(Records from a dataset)
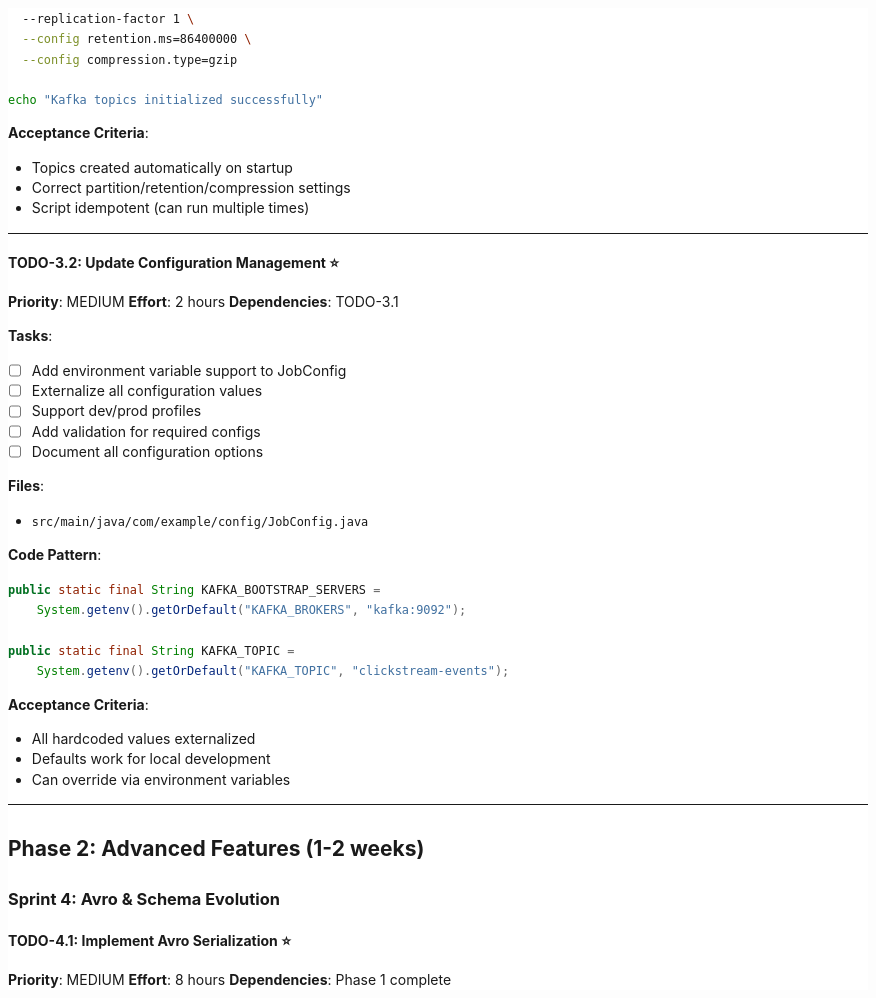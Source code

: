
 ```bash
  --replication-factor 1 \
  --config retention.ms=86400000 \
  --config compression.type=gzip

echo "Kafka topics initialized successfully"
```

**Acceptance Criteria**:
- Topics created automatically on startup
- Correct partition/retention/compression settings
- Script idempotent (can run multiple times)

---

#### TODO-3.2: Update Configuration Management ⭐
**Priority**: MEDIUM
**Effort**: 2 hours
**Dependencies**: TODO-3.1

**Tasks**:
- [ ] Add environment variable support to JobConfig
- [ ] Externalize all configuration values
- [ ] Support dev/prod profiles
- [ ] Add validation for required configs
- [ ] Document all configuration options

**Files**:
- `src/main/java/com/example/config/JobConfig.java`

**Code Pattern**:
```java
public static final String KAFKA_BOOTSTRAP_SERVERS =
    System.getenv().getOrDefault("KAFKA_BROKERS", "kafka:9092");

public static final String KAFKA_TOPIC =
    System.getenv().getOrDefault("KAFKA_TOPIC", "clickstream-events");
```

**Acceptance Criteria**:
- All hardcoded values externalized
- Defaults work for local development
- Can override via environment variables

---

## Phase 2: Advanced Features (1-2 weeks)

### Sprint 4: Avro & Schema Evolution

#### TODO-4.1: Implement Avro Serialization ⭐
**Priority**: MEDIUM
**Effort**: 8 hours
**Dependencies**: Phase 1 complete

...

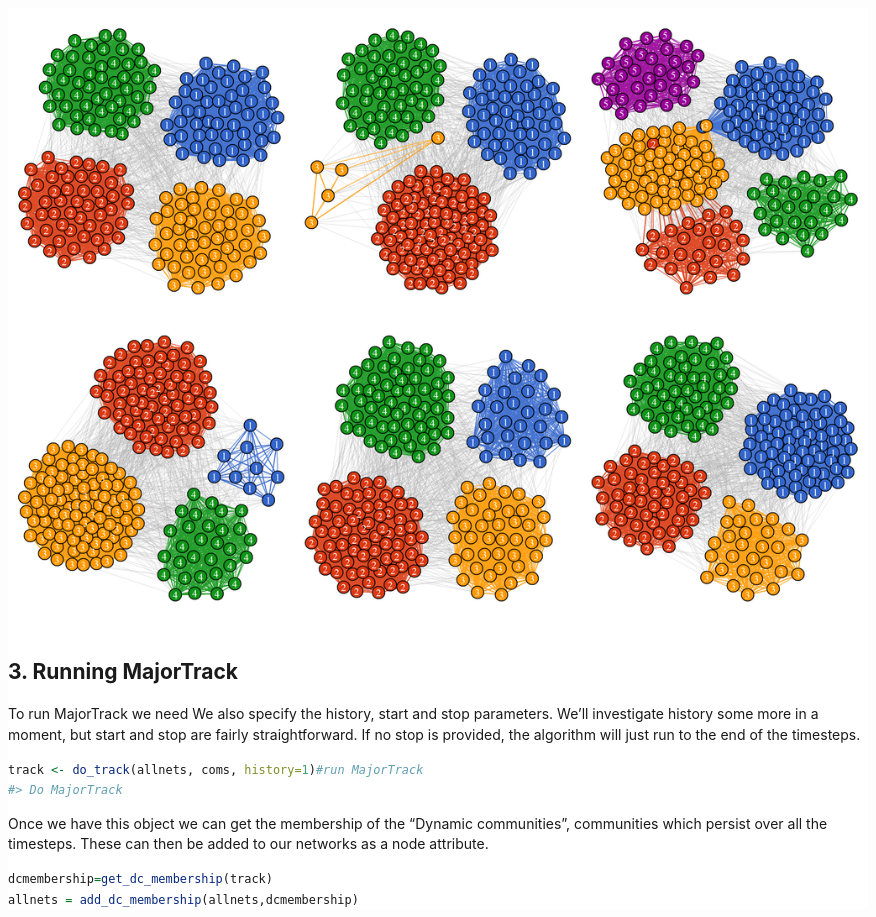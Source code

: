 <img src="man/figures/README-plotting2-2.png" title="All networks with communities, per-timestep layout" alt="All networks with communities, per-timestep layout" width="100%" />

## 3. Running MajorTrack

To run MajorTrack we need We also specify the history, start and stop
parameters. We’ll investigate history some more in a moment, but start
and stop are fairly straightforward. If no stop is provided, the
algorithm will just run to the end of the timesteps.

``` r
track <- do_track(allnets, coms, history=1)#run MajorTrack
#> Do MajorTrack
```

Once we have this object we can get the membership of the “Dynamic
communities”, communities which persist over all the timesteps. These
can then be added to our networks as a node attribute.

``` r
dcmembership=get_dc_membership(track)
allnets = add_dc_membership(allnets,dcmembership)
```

--

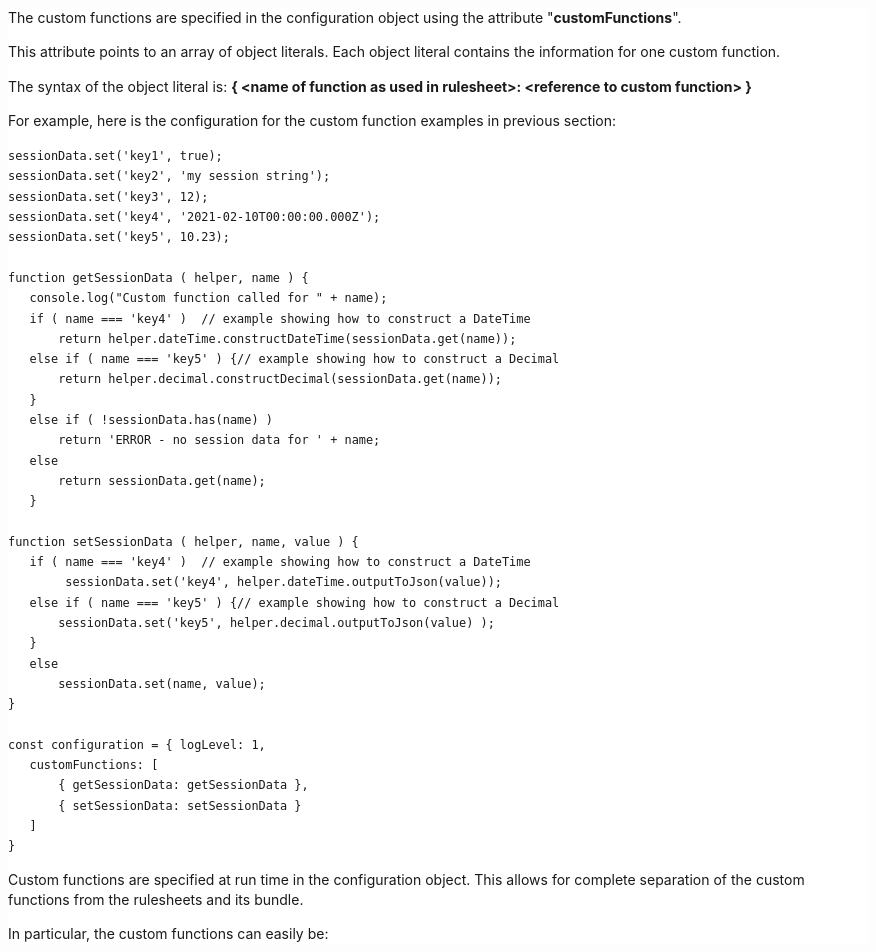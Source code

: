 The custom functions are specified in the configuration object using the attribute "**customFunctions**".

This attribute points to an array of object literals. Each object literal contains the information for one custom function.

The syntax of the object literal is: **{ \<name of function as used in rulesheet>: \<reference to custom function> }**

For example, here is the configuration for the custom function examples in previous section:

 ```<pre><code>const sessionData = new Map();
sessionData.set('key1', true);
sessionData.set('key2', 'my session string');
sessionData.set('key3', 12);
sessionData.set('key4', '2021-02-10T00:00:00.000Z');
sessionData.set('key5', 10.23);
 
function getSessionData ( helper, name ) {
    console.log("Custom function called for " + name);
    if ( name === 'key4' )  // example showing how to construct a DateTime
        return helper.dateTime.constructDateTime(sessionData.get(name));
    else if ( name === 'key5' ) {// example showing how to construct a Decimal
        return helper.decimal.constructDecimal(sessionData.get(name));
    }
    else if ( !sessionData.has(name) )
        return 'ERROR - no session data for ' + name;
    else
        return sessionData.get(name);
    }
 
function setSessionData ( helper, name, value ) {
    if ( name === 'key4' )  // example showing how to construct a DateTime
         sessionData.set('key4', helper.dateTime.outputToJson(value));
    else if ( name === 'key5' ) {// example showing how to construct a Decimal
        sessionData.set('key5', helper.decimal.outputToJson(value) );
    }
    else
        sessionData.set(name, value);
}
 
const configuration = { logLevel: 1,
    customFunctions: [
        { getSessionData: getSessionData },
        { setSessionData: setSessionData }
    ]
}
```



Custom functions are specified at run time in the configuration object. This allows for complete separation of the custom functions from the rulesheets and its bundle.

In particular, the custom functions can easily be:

■ **Brief**: Whenever a line above includes the string "retention", copy it.

■ **Written answer**:
  --config retention.ms=86400000 \
- Correct partition/retention/compression settings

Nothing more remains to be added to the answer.